↓

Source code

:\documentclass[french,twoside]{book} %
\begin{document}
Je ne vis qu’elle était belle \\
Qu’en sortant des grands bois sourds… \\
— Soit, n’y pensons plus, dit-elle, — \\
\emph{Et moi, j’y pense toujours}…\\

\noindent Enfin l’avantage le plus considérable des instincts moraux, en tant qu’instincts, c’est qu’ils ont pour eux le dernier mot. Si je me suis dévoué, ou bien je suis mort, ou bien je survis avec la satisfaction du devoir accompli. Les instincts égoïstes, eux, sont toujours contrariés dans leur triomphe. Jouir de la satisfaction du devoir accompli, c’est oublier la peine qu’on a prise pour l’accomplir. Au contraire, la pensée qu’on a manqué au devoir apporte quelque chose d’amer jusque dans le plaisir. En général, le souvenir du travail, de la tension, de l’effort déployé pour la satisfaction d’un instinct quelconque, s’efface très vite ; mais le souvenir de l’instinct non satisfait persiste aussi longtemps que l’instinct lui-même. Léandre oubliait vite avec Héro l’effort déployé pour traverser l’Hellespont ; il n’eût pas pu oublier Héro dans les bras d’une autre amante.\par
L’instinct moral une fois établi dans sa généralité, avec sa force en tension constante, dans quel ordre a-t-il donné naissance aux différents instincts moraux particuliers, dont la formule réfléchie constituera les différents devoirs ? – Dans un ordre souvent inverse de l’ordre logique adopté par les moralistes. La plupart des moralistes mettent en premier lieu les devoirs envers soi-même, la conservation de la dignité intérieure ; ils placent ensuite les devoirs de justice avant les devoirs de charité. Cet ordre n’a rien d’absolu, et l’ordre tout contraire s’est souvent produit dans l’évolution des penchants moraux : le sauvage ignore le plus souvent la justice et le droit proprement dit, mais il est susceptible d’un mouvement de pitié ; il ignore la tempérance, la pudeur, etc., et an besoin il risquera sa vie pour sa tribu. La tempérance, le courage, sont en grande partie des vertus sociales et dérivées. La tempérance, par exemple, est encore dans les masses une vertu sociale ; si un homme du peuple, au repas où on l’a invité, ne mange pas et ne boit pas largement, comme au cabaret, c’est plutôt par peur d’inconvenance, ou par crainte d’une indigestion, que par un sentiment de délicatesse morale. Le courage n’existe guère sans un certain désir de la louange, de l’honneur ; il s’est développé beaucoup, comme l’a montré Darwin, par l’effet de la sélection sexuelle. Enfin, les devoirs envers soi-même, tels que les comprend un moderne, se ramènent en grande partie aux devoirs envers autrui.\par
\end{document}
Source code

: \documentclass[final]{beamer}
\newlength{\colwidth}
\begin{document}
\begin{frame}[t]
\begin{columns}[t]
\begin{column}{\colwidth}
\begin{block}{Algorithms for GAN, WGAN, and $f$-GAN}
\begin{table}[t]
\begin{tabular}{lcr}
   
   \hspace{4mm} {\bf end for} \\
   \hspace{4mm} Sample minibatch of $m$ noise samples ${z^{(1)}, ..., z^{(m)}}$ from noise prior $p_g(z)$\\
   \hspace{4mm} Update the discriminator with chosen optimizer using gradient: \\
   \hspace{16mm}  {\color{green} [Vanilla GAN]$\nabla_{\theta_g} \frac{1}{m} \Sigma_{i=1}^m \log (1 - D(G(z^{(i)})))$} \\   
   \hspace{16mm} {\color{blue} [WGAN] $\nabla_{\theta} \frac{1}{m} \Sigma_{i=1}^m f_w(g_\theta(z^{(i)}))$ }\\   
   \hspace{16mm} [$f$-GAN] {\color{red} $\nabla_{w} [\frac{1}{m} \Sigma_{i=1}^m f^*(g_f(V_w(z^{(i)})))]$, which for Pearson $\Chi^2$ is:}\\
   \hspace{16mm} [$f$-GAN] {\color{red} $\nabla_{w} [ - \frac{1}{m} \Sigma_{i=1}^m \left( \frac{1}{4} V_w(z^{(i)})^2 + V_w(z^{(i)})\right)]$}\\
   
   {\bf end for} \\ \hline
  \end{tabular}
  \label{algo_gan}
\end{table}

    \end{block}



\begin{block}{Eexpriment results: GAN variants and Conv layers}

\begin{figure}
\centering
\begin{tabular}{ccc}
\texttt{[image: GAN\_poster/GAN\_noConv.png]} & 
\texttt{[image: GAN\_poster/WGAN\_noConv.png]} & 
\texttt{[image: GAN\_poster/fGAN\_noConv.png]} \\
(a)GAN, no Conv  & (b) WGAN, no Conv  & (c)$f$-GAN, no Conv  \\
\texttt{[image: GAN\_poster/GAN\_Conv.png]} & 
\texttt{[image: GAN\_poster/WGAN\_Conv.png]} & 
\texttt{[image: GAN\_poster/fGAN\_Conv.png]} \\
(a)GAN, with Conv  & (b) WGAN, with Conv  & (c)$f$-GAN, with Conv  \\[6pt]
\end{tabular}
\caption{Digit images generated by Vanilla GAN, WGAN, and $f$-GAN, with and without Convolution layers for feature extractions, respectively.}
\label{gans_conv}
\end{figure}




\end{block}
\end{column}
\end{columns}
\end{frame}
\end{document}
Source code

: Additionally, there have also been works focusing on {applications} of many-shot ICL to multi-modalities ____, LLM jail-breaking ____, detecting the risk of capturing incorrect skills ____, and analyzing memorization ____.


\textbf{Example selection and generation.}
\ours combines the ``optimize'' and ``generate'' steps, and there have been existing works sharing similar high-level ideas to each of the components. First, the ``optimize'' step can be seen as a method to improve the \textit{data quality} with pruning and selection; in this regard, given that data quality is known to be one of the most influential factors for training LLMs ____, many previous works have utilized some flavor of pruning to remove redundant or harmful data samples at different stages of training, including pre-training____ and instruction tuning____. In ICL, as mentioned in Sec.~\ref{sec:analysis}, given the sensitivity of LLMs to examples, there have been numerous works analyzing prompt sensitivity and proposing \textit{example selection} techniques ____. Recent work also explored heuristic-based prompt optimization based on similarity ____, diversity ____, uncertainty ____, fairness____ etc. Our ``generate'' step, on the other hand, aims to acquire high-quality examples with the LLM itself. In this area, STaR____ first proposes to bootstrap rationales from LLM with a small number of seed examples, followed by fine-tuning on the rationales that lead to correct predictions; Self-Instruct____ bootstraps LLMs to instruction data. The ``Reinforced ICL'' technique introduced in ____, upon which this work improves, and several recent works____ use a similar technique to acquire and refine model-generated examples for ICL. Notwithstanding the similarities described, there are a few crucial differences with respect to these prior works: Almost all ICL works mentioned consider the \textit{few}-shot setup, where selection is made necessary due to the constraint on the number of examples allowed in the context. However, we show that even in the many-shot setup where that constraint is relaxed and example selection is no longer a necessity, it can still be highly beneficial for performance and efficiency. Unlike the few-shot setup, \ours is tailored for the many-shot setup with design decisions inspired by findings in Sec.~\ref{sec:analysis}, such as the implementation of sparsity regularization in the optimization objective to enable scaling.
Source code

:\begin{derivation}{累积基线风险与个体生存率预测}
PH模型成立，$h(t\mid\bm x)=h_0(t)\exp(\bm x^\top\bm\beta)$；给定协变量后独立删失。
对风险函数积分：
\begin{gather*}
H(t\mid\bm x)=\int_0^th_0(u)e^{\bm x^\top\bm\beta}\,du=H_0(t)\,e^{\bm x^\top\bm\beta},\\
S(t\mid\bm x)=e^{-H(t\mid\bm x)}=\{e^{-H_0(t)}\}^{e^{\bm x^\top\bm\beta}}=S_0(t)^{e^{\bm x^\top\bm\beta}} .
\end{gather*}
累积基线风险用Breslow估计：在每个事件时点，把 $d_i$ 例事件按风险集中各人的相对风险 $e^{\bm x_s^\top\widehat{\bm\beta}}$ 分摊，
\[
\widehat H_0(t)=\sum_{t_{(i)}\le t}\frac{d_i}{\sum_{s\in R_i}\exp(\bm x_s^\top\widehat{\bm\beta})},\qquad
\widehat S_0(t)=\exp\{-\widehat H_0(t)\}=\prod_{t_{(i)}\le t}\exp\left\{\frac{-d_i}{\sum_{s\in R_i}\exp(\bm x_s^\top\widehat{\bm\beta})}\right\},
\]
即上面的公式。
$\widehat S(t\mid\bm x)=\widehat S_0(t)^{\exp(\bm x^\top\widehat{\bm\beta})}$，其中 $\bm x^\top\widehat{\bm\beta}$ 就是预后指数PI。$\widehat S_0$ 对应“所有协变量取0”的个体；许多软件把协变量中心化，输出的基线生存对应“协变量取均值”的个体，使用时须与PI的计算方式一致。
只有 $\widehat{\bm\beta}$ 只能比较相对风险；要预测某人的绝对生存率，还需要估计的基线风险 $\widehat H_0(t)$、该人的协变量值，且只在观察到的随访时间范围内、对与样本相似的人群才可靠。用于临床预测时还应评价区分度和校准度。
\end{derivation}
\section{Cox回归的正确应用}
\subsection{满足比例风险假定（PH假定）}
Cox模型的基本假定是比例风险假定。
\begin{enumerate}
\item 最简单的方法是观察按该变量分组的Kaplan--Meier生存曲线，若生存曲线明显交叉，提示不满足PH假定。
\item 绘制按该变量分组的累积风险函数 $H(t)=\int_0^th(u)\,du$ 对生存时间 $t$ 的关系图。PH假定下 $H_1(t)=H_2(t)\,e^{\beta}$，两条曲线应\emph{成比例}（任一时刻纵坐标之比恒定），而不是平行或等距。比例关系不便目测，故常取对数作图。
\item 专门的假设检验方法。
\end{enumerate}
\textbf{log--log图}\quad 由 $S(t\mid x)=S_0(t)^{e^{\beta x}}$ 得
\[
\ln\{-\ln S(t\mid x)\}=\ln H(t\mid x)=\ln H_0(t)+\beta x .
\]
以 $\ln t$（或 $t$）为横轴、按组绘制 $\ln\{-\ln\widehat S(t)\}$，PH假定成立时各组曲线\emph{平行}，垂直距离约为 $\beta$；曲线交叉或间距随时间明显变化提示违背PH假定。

↑

## WORK REQUIRED:
Check the data line by line and report how many lines contain "WGAN" as a word or string, giving nothing besides the number.

## TASK OUTPUT:
7